Segment Start: Material provided
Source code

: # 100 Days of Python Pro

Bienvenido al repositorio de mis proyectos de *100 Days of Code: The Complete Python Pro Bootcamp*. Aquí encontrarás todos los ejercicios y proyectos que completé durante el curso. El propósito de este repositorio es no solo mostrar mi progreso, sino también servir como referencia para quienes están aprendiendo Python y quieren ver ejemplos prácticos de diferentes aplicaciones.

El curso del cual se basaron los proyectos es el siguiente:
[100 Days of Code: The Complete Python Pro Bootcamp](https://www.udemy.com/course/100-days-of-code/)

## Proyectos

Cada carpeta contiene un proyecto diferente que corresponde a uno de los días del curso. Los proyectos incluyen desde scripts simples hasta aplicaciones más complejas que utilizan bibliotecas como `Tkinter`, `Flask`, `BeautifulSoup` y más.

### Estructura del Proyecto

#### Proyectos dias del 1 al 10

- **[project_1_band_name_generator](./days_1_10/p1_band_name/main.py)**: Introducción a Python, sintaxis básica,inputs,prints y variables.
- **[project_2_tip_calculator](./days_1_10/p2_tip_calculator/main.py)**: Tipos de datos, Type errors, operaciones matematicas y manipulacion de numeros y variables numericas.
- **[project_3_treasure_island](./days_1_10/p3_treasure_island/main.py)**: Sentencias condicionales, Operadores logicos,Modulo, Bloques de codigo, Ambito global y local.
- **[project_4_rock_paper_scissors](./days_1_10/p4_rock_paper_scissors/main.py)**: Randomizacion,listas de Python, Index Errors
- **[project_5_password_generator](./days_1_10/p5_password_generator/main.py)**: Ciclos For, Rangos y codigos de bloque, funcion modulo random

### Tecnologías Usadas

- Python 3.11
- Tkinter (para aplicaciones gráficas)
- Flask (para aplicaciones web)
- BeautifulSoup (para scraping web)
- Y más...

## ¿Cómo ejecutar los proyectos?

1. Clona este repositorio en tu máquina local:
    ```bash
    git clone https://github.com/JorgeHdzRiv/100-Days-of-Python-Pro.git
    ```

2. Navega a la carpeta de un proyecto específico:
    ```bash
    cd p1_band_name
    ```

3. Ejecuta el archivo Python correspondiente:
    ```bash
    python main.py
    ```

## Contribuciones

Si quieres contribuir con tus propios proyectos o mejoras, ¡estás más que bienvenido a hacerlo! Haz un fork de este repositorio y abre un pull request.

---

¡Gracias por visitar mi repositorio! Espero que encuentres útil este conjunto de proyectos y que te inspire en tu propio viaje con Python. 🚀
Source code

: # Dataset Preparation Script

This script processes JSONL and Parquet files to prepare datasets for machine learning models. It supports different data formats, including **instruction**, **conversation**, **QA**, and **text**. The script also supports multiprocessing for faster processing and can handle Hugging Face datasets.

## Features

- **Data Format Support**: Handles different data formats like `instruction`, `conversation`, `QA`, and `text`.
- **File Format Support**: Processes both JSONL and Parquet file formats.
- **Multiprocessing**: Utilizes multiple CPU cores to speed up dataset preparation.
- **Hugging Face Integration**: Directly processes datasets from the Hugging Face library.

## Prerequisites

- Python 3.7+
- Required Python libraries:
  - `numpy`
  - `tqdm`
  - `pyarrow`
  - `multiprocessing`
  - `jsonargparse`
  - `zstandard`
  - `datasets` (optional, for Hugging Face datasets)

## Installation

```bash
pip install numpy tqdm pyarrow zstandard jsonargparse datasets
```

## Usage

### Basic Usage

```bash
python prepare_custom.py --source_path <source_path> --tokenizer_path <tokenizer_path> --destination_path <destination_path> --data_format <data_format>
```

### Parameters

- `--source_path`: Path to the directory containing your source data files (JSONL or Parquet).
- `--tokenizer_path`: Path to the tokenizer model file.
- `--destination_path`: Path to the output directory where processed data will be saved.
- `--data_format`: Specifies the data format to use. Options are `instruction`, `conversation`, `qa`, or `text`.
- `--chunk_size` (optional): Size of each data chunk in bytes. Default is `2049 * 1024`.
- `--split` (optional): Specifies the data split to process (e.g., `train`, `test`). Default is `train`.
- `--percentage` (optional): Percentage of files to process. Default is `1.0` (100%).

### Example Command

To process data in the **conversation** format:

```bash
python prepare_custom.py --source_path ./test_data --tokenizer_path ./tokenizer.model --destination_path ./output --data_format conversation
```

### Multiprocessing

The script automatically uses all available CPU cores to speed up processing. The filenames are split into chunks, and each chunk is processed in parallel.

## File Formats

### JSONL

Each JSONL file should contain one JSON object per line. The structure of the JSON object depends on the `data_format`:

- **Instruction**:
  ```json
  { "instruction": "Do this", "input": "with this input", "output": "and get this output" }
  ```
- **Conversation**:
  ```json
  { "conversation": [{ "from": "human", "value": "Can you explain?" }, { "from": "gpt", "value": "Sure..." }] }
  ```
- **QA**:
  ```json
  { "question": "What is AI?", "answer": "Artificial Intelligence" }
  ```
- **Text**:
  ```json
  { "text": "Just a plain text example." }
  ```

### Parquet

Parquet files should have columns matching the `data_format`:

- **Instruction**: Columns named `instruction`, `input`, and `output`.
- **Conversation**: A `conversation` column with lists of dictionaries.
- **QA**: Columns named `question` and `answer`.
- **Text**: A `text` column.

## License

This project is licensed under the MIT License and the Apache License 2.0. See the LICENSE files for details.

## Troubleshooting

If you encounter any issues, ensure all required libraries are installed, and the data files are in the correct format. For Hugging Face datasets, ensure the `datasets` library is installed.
Segment End: Material provided
## Work order
Your task is to retype all of the lines above exactly.

## Written answer
Source code

: # 100 Days of Python Pro

Bienvenido al repositorio de mis proyectos de *100 Days of Code: The Complete Python Pro Bootcamp*. Aquí encontrarás todos los ejercicios y proyectos que completé durante el curso. El propósito de este repositorio es no solo mostrar mi progreso, sino también servir como referencia para quienes están aprendiendo Python y quieren ver ejemplos prácticos de diferentes aplicaciones.

El curso del cual se basaron los proyectos es el siguiente:
[100 Days of Code: The Complete Python Pro Bootcamp](https://www.udemy.com/course/100-days-of-code/)

## Proyectos

Cada carpeta contiene un proyecto diferente que corresponde a uno de los días del curso. Los proyectos incluyen desde scripts simples hasta aplicaciones más complejas que utilizan bibliotecas como `Tkinter`, `Flask`, `BeautifulSoup` y más.

### Estructura del Proyecto

#### Proyectos dias del 1 al 10

- **[project_1_band_name_generator](./days_1_10/p1_band_name/main.py)**: Introducción a Python, sintaxis básica,inputs,prints y variables.
- **[project_2_tip_calculator](./days_1_10/p2_tip_calculator/main.py)**: Tipos de datos, Type errors, operaciones matematicas y manipulacion de numeros y variables numericas.
- **[project_3_treasure_island](./days_1_10/p3_treasure_island/main.py)**: Sentencias condicionales, Operadores logicos,Modulo, Bloques de codigo, Ambito global y local.
- **[project_4_rock_paper_scissors](./days_1_10/p4_rock_paper_scissors/main.py)**: Randomizacion,listas de Python, Index Errors
- **[project_5_password_generator](./days_1_10/p5_password_generator/main.py)**: Ciclos For, Rangos y codigos de bloque, funcion modulo random

### Tecnologías Usadas

- Python 3.11
- Tkinter (para aplicaciones gráficas)
- Flask (para aplicaciones web)
- BeautifulSoup (para scraping web)
- Y más...

## ¿Cómo ejecutar los proyectos?

1. Clona este repositorio en tu máquina local:
    ```bash
    git clone https://github.com/JorgeHdzRiv/100-Days-of-Python-Pro.git
    ```

2. Navega a la carpeta de un proyecto específico:
    ```bash
    cd p1_band_name
    ```

3. Ejecuta el archivo Python correspondiente:
    ```bash
    python main.py
    ```

## Contribuciones

Si quieres contribuir con tus propios proyectos o mejoras, ¡estás más que bienvenido a hacerlo! Haz un fork de este repositorio y abre un pull request.

---

¡Gracias por visitar mi repositorio! Espero que encuentres útil este conjunto de proyectos y que te inspire en tu propio viaje con Python. 🚀
Source code

: # Dataset Preparation Script

This script processes JSONL and Parquet files to prepare datasets for machine learning models. It supports different data formats, including **instruction**, **conversation**, **QA**, and **text**. The script also supports multiprocessing for faster processing and can handle Hugging Face datasets.

## Features

- **Data Format Support**: Handles different data formats like `instruction`, `conversation`, `QA`, and `text`.
- **File Format Support**: Processes both JSONL and Parquet file formats.
- **Multiprocessing**: Utilizes multiple CPU cores to speed up dataset preparation.
- **Hugging Face Integration**: Directly processes datasets from the Hugging Face library.

## Prerequisites

- Python 3.7+
- Required Python libraries:
  - `numpy`
  - `tqdm`
  - `pyarrow`
  - `multiprocessing`
  - `jsonargparse`
  - `zstandard`
  - `datasets` (optional, for Hugging Face datasets)

## Installation

```bash
pip install numpy tqdm pyarrow zstandard jsonargparse datasets
```

## Usage

### Basic Usage

```bash
python prepare_custom.py --source_path <source_path> --tokenizer_path <tokenizer_path> --destination_path <destination_path> --data_format <data_format>
```

### Parameters

- `--source_path`: Path to the directory containing your source data files (JSONL or Parquet).
- `--tokenizer_path`: Path to the tokenizer model file.
- `--destination_path`: Path to the output directory where processed data will be saved.
- `--data_format`: Specifies the data format to use. Options are `instruction`, `conversation`, `qa`, or `text`.
- `--chunk_size` (optional): Size of each data chunk in bytes. Default is `2049 * 1024`.
- `--split` (optional): Specifies the data split to process (e.g., `train`, `test`). Default is `train`.
- `--percentage` (optional): Percentage of files to process. Default is `1.0` (100%).

### Example Command

To process data in the **conversation** format:

```bash
python prepare_custom.py --source_path ./test_data --tokenizer_path ./tokenizer.model --destination_path ./output --data_format conversation
```

### Multiprocessing

The script automatically uses all available CPU cores to speed up processing. The filenames are split into chunks, and each chunk is processed in parallel.

## File Formats

### JSONL

Each JSONL file should contain one JSON object per line. The structure of the JSON object depends on the `data_format`:

- **Instruction**:
  ```json
  { "instruction": "Do this", "input": "with this input", "output": "and get this output" }
  ```
- **Conversation**:
  ```json
  { "conversation": [{ "from": "human", "value": "Can you explain?" }, { "from": "gpt", "value": "Sure..." }] }
  ```
- **QA**:
  ```json
  { "question": "What is AI?", "answer": "Artificial Intelligence" }
  ```
- **Text**:
  ```json
  { "text": "Just a plain text example." }
  ```

### Parquet

Parquet files should have columns matching the `data_format`:

- **Instruction**: Columns named `instruction`, `input`, and `output`.
- **Conversation**: A `conversation` column with lists of dictionaries.
- **QA**: Columns named `question` and `answer`.
- **Text**: A `text` column.

## License

This project is licensed under the MIT License and the Apache License 2.0. See the LICENSE files for details.

## Troubleshooting

If you encounter any issues, ensure all required libraries are installed, and the data files are in the correct format. For Hugging Face datasets, ensure the `datasets` library is installed.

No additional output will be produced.